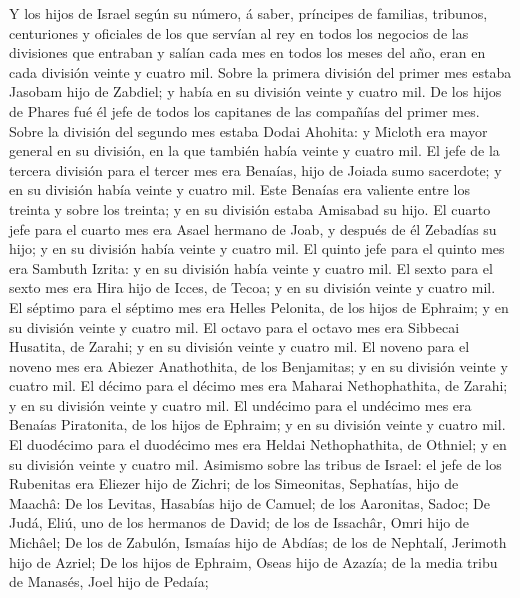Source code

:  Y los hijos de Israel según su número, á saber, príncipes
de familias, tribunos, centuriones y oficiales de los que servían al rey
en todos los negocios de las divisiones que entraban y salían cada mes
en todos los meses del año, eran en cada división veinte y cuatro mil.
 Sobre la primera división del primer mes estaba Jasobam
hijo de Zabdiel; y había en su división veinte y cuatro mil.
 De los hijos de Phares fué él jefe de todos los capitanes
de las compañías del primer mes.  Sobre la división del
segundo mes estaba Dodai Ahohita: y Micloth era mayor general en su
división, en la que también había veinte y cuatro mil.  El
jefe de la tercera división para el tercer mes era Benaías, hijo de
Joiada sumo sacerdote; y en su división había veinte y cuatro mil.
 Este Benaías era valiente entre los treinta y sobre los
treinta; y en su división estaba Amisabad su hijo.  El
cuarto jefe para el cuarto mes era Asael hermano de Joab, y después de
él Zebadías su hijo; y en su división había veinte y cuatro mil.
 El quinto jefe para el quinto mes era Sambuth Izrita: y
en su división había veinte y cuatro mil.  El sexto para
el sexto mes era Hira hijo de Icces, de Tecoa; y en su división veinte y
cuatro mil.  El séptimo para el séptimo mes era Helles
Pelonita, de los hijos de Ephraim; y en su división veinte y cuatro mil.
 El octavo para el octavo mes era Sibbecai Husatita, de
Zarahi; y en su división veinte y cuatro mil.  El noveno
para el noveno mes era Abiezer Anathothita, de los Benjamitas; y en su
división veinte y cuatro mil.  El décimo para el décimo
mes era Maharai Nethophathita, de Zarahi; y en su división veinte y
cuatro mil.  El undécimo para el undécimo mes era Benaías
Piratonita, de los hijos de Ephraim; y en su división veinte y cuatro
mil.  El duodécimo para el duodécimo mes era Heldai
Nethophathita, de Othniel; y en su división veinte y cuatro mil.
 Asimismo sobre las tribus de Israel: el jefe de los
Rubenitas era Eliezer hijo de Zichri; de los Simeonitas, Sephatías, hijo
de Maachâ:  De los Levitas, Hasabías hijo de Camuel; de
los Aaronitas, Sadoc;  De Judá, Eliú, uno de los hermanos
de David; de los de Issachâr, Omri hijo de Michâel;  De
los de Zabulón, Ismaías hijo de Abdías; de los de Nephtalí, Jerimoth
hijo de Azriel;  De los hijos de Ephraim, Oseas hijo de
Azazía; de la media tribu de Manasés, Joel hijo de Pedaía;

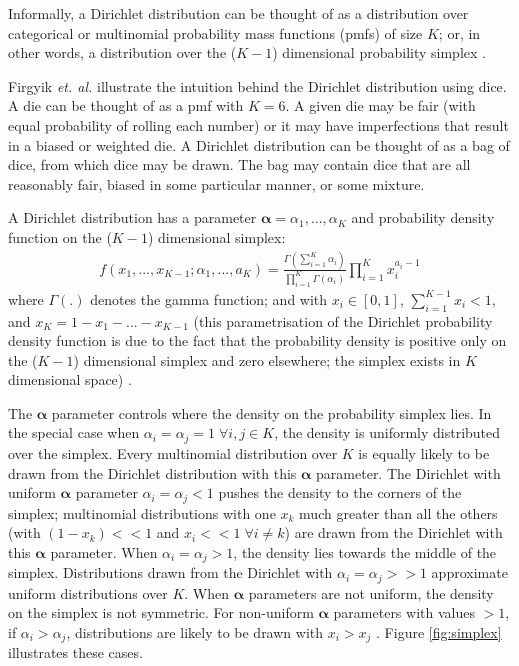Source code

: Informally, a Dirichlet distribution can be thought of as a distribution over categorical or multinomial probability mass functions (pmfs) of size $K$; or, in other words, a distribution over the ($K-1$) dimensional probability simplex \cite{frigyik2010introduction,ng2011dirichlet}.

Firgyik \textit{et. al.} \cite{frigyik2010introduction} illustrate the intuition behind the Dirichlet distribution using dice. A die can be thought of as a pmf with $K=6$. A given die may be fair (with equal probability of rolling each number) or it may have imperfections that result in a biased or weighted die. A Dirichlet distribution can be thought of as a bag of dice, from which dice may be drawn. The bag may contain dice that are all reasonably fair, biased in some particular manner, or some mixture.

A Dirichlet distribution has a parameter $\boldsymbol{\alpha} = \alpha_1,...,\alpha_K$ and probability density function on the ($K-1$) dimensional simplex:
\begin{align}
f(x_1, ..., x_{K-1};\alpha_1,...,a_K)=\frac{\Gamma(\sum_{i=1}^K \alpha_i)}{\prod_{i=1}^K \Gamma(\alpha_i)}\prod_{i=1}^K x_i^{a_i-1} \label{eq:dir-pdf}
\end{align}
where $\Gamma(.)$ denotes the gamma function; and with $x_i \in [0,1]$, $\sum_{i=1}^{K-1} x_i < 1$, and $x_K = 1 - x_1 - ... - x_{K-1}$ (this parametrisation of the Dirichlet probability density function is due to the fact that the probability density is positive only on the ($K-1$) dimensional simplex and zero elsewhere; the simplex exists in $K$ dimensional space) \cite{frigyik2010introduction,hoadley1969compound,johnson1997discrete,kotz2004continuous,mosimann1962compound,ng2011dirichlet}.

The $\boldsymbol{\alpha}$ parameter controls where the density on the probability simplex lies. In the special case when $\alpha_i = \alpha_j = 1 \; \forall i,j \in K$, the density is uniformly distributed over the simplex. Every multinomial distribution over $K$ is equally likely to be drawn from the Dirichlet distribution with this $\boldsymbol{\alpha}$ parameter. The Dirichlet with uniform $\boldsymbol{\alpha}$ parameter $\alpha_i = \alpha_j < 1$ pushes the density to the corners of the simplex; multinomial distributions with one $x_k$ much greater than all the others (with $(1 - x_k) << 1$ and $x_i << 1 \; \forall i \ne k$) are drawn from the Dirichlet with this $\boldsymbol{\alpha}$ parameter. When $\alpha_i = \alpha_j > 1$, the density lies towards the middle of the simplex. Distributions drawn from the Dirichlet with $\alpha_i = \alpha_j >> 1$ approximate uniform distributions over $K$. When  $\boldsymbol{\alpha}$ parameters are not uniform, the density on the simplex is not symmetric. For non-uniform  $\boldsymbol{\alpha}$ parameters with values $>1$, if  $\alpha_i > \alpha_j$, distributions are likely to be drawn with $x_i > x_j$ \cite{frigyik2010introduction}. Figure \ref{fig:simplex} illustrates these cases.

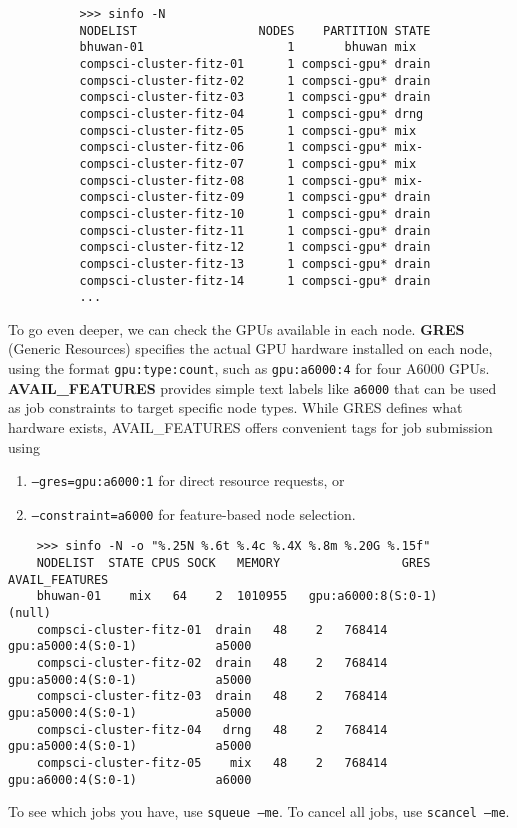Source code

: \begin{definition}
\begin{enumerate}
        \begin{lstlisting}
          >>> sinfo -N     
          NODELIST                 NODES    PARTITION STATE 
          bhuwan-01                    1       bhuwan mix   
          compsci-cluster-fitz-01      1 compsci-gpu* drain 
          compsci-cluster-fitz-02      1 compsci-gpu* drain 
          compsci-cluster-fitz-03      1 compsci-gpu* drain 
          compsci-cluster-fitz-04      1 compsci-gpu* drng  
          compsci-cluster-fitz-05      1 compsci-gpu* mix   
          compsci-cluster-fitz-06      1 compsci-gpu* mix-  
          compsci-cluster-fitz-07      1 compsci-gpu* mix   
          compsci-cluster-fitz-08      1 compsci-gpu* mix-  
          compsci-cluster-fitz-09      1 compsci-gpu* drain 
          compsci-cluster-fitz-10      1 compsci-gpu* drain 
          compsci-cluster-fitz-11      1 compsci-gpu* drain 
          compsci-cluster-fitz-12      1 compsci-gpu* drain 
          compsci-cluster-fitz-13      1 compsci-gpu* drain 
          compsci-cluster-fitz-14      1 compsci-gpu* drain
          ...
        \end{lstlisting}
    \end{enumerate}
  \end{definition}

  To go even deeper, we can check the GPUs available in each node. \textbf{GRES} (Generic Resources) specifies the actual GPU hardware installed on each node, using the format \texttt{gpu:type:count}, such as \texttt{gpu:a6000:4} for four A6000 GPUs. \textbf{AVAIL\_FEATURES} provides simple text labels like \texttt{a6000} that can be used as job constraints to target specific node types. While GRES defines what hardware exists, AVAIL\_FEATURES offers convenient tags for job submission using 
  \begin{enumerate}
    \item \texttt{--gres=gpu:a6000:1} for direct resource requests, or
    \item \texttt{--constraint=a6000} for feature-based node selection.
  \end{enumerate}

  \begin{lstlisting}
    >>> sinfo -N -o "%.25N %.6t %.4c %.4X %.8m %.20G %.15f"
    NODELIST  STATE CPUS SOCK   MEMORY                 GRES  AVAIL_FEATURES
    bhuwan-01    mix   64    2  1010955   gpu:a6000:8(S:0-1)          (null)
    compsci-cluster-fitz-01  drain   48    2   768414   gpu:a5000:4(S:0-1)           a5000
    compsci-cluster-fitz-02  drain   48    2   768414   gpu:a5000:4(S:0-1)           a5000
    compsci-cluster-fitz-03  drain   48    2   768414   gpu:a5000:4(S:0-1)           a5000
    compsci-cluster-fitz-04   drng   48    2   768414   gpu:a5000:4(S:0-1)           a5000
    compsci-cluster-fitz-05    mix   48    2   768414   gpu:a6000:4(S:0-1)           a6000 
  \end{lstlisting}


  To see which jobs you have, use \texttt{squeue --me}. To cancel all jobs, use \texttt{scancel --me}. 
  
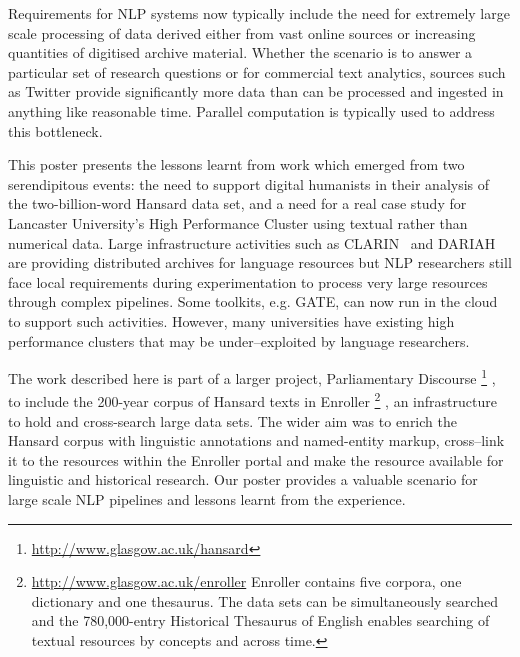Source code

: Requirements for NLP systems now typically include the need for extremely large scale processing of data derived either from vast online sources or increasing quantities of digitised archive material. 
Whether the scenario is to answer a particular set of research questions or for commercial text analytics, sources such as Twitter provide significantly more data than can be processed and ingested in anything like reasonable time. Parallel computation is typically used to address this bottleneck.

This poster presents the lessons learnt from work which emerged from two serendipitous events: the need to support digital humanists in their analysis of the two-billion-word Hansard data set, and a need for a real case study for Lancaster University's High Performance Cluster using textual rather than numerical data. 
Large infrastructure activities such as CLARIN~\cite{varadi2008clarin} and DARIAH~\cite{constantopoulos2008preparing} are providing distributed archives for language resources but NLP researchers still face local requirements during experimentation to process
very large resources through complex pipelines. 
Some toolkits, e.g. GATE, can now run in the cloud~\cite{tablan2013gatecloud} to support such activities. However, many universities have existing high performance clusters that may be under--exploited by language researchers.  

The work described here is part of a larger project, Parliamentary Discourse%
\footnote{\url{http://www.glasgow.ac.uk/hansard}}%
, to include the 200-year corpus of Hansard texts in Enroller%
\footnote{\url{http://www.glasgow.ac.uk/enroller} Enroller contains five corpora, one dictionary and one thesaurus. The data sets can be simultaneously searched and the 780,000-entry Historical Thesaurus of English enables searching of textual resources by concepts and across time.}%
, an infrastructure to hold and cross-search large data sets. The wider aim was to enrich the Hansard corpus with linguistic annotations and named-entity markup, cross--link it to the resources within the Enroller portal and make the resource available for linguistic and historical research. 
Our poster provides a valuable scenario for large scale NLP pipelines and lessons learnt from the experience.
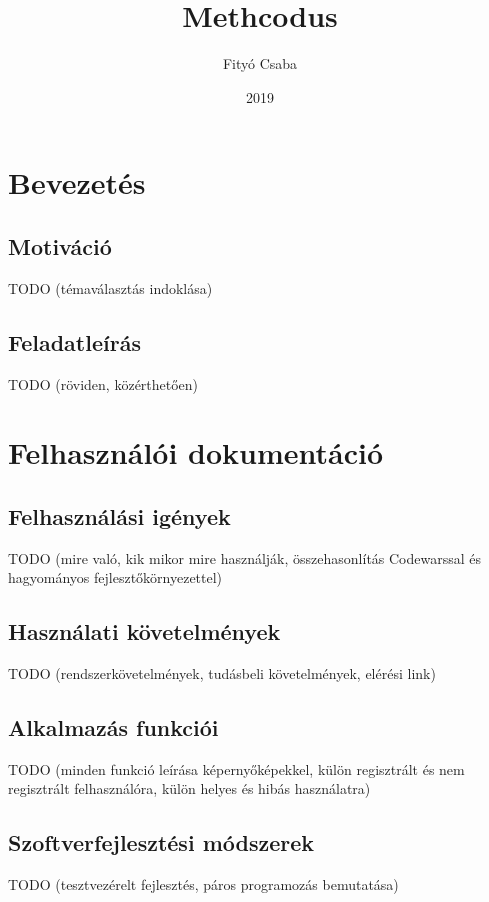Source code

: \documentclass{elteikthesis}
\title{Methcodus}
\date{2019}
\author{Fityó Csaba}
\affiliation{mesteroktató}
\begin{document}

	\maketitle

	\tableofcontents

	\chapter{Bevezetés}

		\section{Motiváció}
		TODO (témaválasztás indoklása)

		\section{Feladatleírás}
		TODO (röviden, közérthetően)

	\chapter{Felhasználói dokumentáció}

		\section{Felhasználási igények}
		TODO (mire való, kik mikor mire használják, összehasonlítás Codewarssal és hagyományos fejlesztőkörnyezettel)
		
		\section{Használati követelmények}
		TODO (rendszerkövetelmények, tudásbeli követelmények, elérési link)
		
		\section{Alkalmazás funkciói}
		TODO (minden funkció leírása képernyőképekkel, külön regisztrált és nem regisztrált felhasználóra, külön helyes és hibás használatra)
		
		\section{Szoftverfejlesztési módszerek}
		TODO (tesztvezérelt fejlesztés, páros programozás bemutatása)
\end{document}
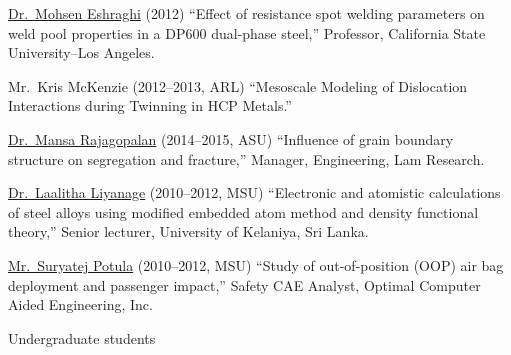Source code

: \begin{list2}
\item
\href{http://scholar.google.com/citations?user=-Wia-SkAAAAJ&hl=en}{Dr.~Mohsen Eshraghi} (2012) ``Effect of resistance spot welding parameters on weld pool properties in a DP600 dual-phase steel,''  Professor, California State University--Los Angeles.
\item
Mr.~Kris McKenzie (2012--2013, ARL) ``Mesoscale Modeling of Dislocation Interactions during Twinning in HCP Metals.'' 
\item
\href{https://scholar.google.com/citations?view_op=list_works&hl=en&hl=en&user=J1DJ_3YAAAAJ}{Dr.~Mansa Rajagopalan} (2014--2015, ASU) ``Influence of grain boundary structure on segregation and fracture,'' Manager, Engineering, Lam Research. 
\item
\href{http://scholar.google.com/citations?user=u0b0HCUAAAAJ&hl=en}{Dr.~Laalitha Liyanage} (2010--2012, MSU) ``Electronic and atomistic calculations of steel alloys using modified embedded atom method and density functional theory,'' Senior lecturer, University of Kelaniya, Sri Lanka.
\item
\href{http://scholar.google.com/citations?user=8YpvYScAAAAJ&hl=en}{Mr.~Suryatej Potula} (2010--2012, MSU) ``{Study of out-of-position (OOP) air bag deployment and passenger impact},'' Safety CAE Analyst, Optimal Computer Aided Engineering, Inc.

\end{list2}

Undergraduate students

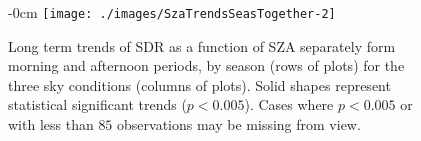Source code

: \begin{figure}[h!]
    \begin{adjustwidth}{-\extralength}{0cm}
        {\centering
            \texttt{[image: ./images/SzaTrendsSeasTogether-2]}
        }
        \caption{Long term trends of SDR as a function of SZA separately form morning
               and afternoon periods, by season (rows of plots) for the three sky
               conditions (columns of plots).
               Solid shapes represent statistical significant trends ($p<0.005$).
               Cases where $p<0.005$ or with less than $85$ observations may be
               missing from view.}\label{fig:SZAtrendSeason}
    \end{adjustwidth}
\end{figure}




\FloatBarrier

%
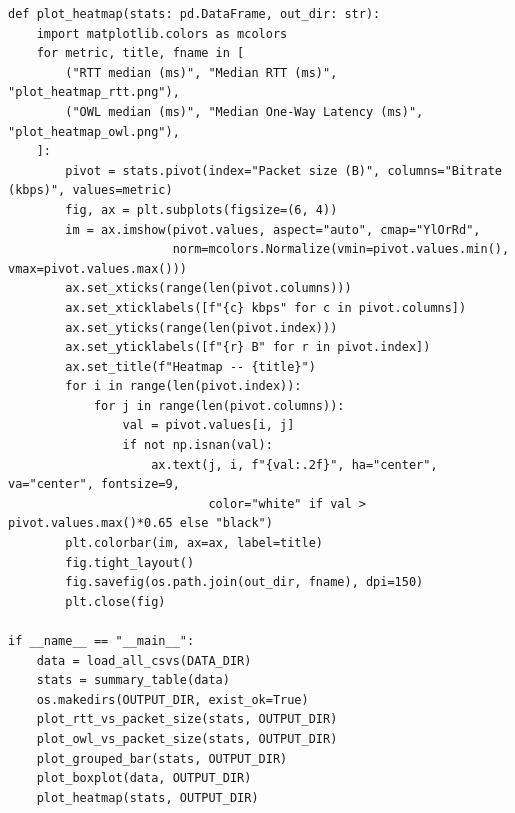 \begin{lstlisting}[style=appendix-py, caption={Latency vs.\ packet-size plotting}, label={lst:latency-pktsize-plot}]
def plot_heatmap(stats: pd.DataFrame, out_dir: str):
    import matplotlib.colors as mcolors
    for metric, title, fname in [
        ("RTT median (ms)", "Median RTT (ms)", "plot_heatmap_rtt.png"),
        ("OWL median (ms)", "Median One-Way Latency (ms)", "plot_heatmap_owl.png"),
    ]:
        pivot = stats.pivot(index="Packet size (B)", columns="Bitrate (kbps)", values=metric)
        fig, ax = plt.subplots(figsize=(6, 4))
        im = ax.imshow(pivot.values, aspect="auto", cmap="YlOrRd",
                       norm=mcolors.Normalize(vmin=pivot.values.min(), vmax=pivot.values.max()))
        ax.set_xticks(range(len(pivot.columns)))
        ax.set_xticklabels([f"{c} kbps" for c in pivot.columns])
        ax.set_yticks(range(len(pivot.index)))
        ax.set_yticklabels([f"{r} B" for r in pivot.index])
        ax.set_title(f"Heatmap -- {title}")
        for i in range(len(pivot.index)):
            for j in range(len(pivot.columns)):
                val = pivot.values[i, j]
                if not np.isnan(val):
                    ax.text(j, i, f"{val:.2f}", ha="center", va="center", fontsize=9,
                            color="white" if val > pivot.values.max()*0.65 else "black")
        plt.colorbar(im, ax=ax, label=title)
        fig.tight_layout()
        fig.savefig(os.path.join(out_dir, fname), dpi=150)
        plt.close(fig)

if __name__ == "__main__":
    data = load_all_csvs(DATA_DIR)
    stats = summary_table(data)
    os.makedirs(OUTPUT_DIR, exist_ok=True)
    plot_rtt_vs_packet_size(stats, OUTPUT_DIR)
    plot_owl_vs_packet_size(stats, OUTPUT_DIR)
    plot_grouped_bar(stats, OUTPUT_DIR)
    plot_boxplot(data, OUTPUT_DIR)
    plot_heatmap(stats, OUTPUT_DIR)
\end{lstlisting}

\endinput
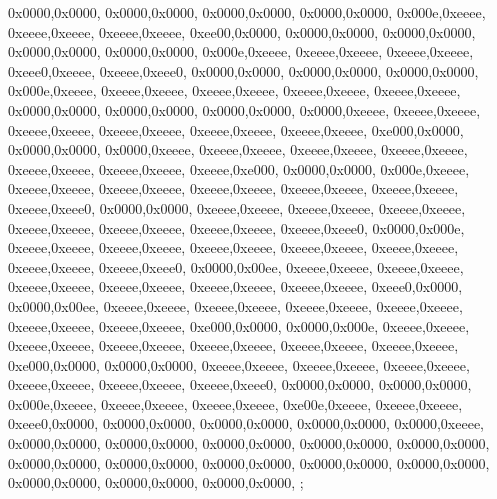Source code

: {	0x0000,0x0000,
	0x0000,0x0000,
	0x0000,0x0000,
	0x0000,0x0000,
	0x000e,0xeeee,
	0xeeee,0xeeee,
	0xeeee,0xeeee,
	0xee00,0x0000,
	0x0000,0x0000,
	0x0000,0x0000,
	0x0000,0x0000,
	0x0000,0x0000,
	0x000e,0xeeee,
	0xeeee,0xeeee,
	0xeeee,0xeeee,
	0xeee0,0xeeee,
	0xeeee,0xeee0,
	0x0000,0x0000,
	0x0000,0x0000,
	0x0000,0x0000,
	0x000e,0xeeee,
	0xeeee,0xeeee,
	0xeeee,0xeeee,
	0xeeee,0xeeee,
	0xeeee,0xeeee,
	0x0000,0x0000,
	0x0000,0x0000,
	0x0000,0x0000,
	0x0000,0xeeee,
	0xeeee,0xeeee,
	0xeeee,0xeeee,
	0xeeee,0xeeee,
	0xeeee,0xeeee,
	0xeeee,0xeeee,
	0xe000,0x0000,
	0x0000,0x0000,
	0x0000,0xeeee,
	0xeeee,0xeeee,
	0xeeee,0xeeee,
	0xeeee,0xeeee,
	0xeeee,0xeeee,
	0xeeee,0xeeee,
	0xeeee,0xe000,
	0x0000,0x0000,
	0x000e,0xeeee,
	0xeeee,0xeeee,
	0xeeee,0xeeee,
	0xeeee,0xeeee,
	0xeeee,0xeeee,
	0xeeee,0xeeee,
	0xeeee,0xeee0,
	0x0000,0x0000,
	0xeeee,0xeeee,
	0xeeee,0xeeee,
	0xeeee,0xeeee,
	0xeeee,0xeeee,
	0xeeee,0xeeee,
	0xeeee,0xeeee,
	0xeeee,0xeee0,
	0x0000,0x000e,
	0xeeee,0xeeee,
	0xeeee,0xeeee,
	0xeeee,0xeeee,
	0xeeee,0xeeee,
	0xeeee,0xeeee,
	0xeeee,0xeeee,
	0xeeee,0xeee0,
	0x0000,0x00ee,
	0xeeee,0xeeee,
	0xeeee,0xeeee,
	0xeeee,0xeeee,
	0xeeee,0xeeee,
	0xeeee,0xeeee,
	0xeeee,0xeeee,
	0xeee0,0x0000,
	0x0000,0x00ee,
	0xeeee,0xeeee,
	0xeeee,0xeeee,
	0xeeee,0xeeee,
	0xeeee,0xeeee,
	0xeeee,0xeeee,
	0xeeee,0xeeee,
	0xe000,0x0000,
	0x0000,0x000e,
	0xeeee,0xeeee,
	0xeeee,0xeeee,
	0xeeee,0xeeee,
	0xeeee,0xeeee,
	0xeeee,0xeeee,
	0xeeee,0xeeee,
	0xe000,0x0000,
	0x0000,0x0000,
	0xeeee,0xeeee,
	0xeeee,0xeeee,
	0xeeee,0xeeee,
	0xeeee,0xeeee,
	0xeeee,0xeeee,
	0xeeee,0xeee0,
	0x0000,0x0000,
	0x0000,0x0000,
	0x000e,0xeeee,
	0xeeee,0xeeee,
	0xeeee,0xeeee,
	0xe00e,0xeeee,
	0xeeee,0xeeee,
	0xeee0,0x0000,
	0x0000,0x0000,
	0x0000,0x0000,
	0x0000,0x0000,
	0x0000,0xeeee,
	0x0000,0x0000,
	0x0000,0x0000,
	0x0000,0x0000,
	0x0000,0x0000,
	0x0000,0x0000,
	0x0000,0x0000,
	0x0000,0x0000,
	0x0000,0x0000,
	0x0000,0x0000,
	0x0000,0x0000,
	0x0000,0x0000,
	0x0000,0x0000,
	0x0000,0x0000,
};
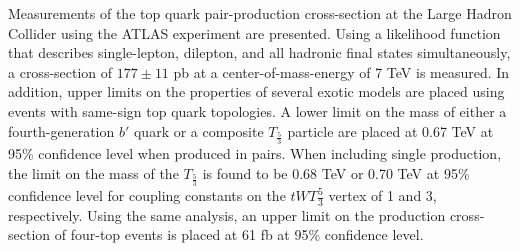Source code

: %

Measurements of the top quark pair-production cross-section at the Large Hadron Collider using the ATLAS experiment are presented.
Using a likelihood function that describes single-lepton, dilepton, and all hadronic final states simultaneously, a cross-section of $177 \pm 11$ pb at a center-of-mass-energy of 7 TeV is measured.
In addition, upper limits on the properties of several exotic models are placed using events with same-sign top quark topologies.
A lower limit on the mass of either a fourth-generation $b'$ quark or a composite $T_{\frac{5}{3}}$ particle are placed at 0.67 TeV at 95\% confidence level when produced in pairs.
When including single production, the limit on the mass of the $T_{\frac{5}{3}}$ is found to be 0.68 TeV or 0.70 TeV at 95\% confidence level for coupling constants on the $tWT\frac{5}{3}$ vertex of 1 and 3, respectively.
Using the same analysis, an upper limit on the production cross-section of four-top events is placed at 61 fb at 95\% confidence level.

• [Exercise aim] Here the job is to output the lines from the top of the listing through the line holding "hijo de Azriel;", word for word and without pictures.

• [Answer space]
Source code

:  Y los hijos de Israel según su número, á saber, príncipes
de familias, tribunos, centuriones y oficiales de los que servían al rey
en todos los negocios de las divisiones que entraban y salían cada mes
en todos los meses del año, eran en cada división veinte y cuatro mil.
 Sobre la primera división del primer mes estaba Jasobam
hijo de Zabdiel; y había en su división veinte y cuatro mil.
 De los hijos de Phares fué él jefe de todos los capitanes
de las compañías del primer mes.  Sobre la división del
segundo mes estaba Dodai Ahohita: y Micloth era mayor general en su
división, en la que también había veinte y cuatro mil.  El
jefe de la tercera división para el tercer mes era Benaías, hijo de
Joiada sumo sacerdote; y en su división había veinte y cuatro mil.
 Este Benaías era valiente entre los treinta y sobre los
treinta; y en su división estaba Amisabad su hijo.  El
cuarto jefe para el cuarto mes era Asael hermano de Joab, y después de
él Zebadías su hijo; y en su división había veinte y cuatro mil.
 El quinto jefe para el quinto mes era Sambuth Izrita: y
en su división había veinte y cuatro mil.  El sexto para
el sexto mes era Hira hijo de Icces, de Tecoa; y en su división veinte y
cuatro mil.  El séptimo para el séptimo mes era Helles
Pelonita, de los hijos de Ephraim; y en su división veinte y cuatro mil.
 El octavo para el octavo mes era Sibbecai Husatita, de
Zarahi; y en su división veinte y cuatro mil.  El noveno
para el noveno mes era Abiezer Anathothita, de los Benjamitas; y en su
división veinte y cuatro mil.  El décimo para el décimo
mes era Maharai Nethophathita, de Zarahi; y en su división veinte y
cuatro mil.  El undécimo para el undécimo mes era Benaías
Piratonita, de los hijos de Ephraim; y en su división veinte y cuatro
mil.  El duodécimo para el duodécimo mes era Heldai
Nethophathita, de Othniel; y en su división veinte y cuatro mil.
 Asimismo sobre las tribus de Israel: el jefe de los
Rubenitas era Eliezer hijo de Zichri; de los Simeonitas, Sephatías, hijo
de Maachâ:  De los Levitas, Hasabías hijo de Camuel; de
los Aaronitas, Sadoc;  De Judá, Eliú, uno de los hermanos
de David; de los de Issachâr, Omri hijo de Michâel;  De
los de Zabulón, Ismaías hijo de Abdías; de los de Nephtalí, Jerimoth
hijo de Azriel;  De los hijos de Ephraim, Oseas hijo de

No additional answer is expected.